My final thought on the subject of using breeching for ring driving is to respectfully suggest you include the breeching in the initial training rather than adding it later. It is very easy to take the breeching off and continue to drive the horse with no further lessons, but a horse who has been driven without breeching may object rather violently the first time he feels something pressing on his rump. Margo C-T shared a story a few years ago about an experienced show mini that went trail driving with breeching for the first time and the resulting wreck was not pretty. It is better, in my mind, to introduce the breeching with all the other new things at the start so the horse accepts it as simply part of the deal.

Leia

P.S.- If you haven't considered using a bucking strap on your green driving horse, do a search on the forum for "kicking strap" and read up on it. It's a great safety device and can be used with or without breeching.


----------



## RhineStone (May 3, 2010)

hobbyhorse23 said:


> It is my opinion (and my opinion only) that fine harness with a miniature is a different deal than fine harness with a Saddlebred. *Saddlebreds and Morgans* and such may be 16h and hauling this little tiny jog cart behind them, something which *weighs maybe 1/5th of what the horse does*. The shafts are strongly downhill to the cart and the shafts are usually snugged tightly to the saddle with French tugs or wrap straps and often thimbles on the front. The *weight of the cart is well over the wheels* and the slope of the shafts gives the horse pretty good control of the vehicle for stopping and turning. *Backing is not that hard because the cart is light compared to the horse and the wheels are usually large enough to stay on top of deep arena footing*.
> 
> For a *miniature*, especially an A-sized one, none of those things are the case. You've got a horse who weighs maybe 200lbs (give or take 50lbs) hauling a cart which weighs 80lbs or so plus a 150lb person. The shafts are at best only slightly uphill so a *lot of that weight is often on the horse's back and with the shafts tied down tightly, there is a load thumping up and down on the spine and the horse does not have a good ergonomic way to brake or turn the cart*. When stopped in a lineup those tiny 20" wheels sink right into a soft surface and then you've got *this little tiny horse trying to shove something straight back using only his withers- not a comfortable situation!* I'm not saying they don't do it and do it just fine, but in my mind it is not the same situation at all as that of a fine harness Saddlebred or Morgan. There are totally different numbers in the equation.

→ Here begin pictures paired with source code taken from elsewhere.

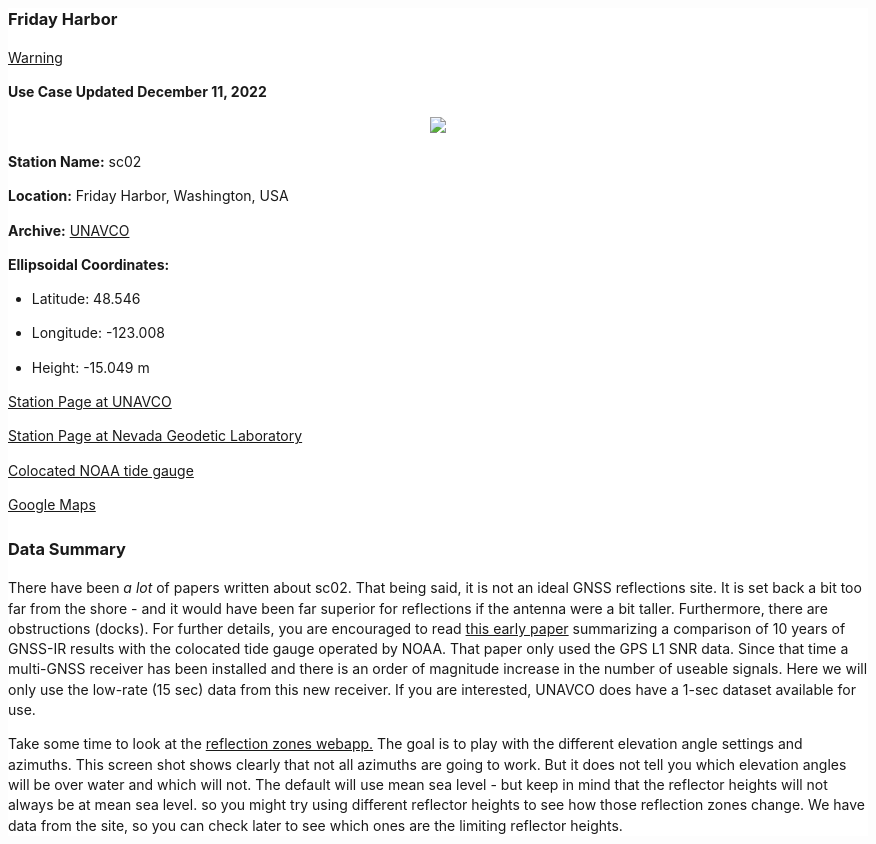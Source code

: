 ### Friday Harbor

[Warning](warning.md)

**Use Case Updated December 11, 2022**

<p align="center">
<img src="https://www.unavco.org/lib/images/dims/main.php?g2_view=core.DownloadItem&g2_itemId=449171" width="500"/>
</P>

**Station Name:** sc02

**Location:** Friday Harbor, Washington, USA 

**Archive:** [UNAVCO](http://www.unavco.org)

**Ellipsoidal Coordinates:**

- Latitude: 48.546

- Longitude: -123.008  

- Height: -15.049 m

[Station Page at UNAVCO](https://www.unavco.org/instrumentation/networks/status/nota/overview/SC02)

[Station Page at Nevada Geodetic Laboratory](http://geodesy.unr.edu/NGLStationPages/stations/SC02.sta)

[Colocated NOAA tide gauge](https://tidesandcurrents.noaa.gov/stationhome.html?id=9449880)

[Google Maps](https://www.google.com/maps/place/48°32'45.6%22N+123°00'28.8%22W/@48.546,-123.010194,17z/data=!3m1!4b1!4m5!3m4!1s0x0:0x0!8m2!3d48.546!4d-123.008)

### Data Summary

There have been *a lot* of papers written about sc02. That being said, it is not an ideal GNSS reflections site. It is set 
back a bit too far from the shore - and it would have been far superior for reflections if the antenna were
a bit taller. Furthermore, there are obstructions (docks). For further details, you are encouraged to read 
[this early paper](https://www.kristinelarson.net/wp-content/uploads/2015/12/LarsonRayWilliams-2017-FridayHarbor.pdf) 
summarizing a comparison of 10 years of GNSS-IR results with the colocated tide gauge operated by NOAA. That paper only
used the GPS L1 SNR data.  Since that time a multi-GNSS receiver has been installed and there is an order of 
magnitude increase in the number of useable signals. Here we will only use the low-rate (15 sec) data from this new receiver. 
If you are interested, UNAVCO does have a 1-sec dataset available for use.


Take some time to look at the [reflection zones webapp.](https://gnss-reflections.org/rzones?station=sc02) 
The goal is to play with the different elevation angle settings and azimuths. This screen 
shot shows clearly that not all azimuths are going to work. But it does not tell you which 
elevation angles will be over water and which will not. The default will use mean sea level -
but keep in mind that the reflector heights will not always be at mean sea level. so you might
try using different reflector heights to see how those reflection zones change. We have 
data from the site, so you can check later to see which ones are the limiting reflector 
heights.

All the more reason NOT to take away the horse's most comfortable form of braking. It may not be exactly the same situation, but you list a bunch more reasons why Arabs and Saddlebreds have MORE advantages with the fine harness turnout than minis do.

Myrna (who's purpose is not to make enemies, but to help people consider other ideas and methods, and their horse's comfort.)


----------



## hobbyhorse23 (May 3, 2010)

You posted your reply while I was still writing mine Myrna but I thought we essentially said the same thing.





The fact is fine harness is driven without breeching, and while _educating_ is always appropriate, trying to tell someone they are wrong or ignorant for driving in a different style is not. No more than I appreciate being told I need to use a check to set my horse's head when I am driving carriage style! She asked for the factors to consider in making her own decision and we gave them; as long as the harness is adjusted correctly and the cart both balanced and safe, Shake will be perfectly happy being a fine harness horse with all that entails. I still prefer to use breeching but for the type of work I do (even in an arena) that is more appropriate. For a Park-type mover as Shake is, it may not be.

We've had our say!



As long as the horse is happy, that's all that matters. And I've seen, and driven, happy horses without breeching.

Leia


----------



## Mominis (May 3, 2010)

You guys have made some very good points. I really appreciate learning from the pros!



I'm putting the cart before the horse, in this sense quite literally. Shake will start wearing his bridle, crupper, and surcingle this month so I have plenty of time to make decisions about the work harness. I just like to plan ahead. Now I feel like I can make an informed decision about the tack that I choose to use on Shake.

btw, Leia, there is a kicking strap in Shake's future. You can count on that. The little nipper is a bit quick with his heels anyway, no sense in being unprepared. Leia knows the story here...I'm not saying Shake is a kicker in any sense of the word. His manners are wonderful. But, when he is put under tension, kicking does cross his mind. Just thought I'd add that so no one thinks I mean that the horse is ill tempered in any sense of the word. He is a total cuddlebug.


----------



## RhineStone (May 3, 2010)

hobbyhorse23 said:


> You posted your reply while I was still writing mine Myrna but I thought we essentially said the same thing.


That might be why I couldn't figure out if you were agreeing or disagreeing with me!



It seemed like you were making the same points, but then the wording didn't seem to make sense. I just figured out you were responding to the initial post.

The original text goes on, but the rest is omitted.